Summary of China’s Political System

July 2, 2024 7:49 AM

The following is the July 1, 2024, Congressional Research Service In Focus report, China Primer: China’s Political System.

From the report

The People’s Republic of China (PRC or China) is the only Communist Party-led state either among the five permanent members of the United Nations Security Council or among the members of the G-20 grouping of major economies. As Congress has intensified its focus on China in the context of U.S.-China strategic competition, Members have increasingly sought to legislate and conduct oversight on matters that require an understanding of the PRC political system. Select features of that system are introduced below.

The Party-State

The PRC is both a nation state and a Leninist “party-state.” The Communist Party of China (CPC), also known as the Chinese Communist Party (CCP), is China’s dominant political institution. It operates a powerful and expansive bureaucracy and tasks itself with “exercis[ing] overall leadership over all areas of endeavor in every part of the country.” The Party tasks the government with administration. Interlocking Party and government hierarchies extend down to the level of small towns. At every level and in every institution, Party rank takes precedence over government rank.

Xi Jinping, 71, leads the PRC party-state. He has served since 2012 as CPC General Secretary and Chairman of the CPC Central Military Commission, which oversees the Party’s armed wing, the People’s Liberation Army (PLA). (The PLA formally and explicitly serves the Party, not the nation.) Xi also has served since 2013 as PRC President, a head-of-state position that officially has a minor role in the operations of the PRC government. Xi began his third five-year terms in his Party and state posts in 2022 and 2023.

The Communist Party of China

CRS Graphic

 

The CPC established the PRC on October 1, 1949. Today, the CPC’s 99 million members constitute nearly 7% of China’s population. All members completed an application and vetting process to join. The Party’s highest institution is the Central Committee, led by the General Secretary and including a 24-man Political Bureau (Politburo) and a 7-man Politburo Standing Committee. The latter is China’s top decisionmaking body.

The CPC requires the Central Committee to meet at least once annually, with meetings known as “plenary sessions” or “plenums.” Politburo Standing Committee members hold concurrent posts atop other parts of the political system, ensuring Party control of all political life in China.

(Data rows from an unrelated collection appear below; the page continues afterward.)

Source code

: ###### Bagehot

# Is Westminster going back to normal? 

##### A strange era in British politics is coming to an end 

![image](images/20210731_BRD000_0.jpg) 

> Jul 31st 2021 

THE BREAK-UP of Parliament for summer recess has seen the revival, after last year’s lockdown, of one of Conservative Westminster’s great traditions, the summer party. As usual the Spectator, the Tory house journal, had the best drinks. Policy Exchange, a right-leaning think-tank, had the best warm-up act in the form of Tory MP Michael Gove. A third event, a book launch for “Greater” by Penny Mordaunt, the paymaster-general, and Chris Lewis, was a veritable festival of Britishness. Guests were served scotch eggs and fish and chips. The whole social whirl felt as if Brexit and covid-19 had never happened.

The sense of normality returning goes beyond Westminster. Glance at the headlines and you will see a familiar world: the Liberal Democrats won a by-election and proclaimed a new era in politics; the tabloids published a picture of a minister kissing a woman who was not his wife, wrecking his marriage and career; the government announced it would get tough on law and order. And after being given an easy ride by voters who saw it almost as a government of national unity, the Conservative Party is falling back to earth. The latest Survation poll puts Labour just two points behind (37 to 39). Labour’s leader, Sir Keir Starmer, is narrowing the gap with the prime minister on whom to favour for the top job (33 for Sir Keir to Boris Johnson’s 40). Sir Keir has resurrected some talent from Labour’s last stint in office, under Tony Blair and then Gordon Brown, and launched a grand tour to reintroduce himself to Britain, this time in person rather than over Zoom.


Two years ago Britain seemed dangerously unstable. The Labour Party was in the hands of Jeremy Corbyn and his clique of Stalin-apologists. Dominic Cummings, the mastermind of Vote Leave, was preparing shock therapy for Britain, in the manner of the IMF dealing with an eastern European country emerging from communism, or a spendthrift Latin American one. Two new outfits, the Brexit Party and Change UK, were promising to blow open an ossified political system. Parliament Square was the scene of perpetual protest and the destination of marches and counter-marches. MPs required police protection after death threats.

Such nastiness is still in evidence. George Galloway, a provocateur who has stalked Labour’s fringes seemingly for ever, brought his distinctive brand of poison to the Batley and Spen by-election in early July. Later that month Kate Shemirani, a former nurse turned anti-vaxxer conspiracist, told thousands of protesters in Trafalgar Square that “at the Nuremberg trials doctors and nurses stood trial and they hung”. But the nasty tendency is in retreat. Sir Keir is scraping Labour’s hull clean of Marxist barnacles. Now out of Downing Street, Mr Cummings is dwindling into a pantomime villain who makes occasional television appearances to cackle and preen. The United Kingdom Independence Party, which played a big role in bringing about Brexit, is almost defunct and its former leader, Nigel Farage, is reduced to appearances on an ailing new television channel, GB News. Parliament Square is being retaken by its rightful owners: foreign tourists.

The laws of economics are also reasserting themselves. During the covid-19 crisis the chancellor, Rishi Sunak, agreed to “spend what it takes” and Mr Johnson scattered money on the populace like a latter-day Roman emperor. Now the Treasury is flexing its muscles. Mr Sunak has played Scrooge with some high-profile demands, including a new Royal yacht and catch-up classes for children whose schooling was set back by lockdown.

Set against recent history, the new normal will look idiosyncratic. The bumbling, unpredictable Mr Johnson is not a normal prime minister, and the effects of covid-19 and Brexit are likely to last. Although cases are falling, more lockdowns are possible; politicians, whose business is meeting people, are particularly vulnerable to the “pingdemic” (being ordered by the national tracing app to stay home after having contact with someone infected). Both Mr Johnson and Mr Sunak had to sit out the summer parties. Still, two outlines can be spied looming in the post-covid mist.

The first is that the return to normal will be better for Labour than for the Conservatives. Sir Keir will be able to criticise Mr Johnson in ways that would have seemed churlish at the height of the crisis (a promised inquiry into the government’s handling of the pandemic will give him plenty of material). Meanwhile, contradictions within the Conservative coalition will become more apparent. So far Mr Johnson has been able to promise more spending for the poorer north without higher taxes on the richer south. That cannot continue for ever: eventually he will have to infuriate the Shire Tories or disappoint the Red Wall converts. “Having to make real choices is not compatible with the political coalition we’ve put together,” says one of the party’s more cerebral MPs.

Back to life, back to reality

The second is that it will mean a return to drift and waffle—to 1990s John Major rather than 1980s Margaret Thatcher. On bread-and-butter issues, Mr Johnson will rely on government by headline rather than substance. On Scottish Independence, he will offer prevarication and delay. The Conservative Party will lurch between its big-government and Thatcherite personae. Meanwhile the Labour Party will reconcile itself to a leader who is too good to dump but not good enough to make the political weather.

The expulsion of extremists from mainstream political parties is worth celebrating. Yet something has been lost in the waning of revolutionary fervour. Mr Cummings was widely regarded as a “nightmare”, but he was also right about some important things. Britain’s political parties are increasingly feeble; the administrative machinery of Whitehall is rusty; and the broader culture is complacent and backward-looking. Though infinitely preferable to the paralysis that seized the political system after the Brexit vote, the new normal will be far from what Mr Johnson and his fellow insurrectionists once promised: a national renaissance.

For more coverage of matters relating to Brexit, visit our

  • The Party’s no. 2 official, Li Qiang, currently serves concurrently as Premier of the State Council, the cabinet of the Central People’s Government, overseeing the government bureaucracy. The Party’s no. 6 official, Ding Xuexiang, serves as executive Vice Premier.
  • The Party’s no. 3 official, Zhao Leji, currently heads the National People’s Congress (NPC), China’s unicameral legislature and, by protocol, China’s counterpart to the U.S. Congress. The NPC’s nearly 3,000 delegates represent 33 provincial-level jurisdictions, plus, purportedly, “Taiwan compatriots,” and the PLA. A third of delegates are sitting Party and government officials. The NPC’s powers include to enact and amend laws and approve the state budget and national plans for economic and social development.
  • The Party’s no. 4 official, Wang Huning, heads the Chinese People’s Political Consultative Conference (CPPCC), a political advisory body that is central to the CPC’s claim to lead a system of “multiparty cooperation and political consultation.” The CPPCC also serves as a vehicle for the CPC’s efforts to win over every part of society to support the CPC’s goals, an exercise the CPC calls building a “patriotic united front.” Wang also oversees policy on Hong Kong, Macao, and Taiwan.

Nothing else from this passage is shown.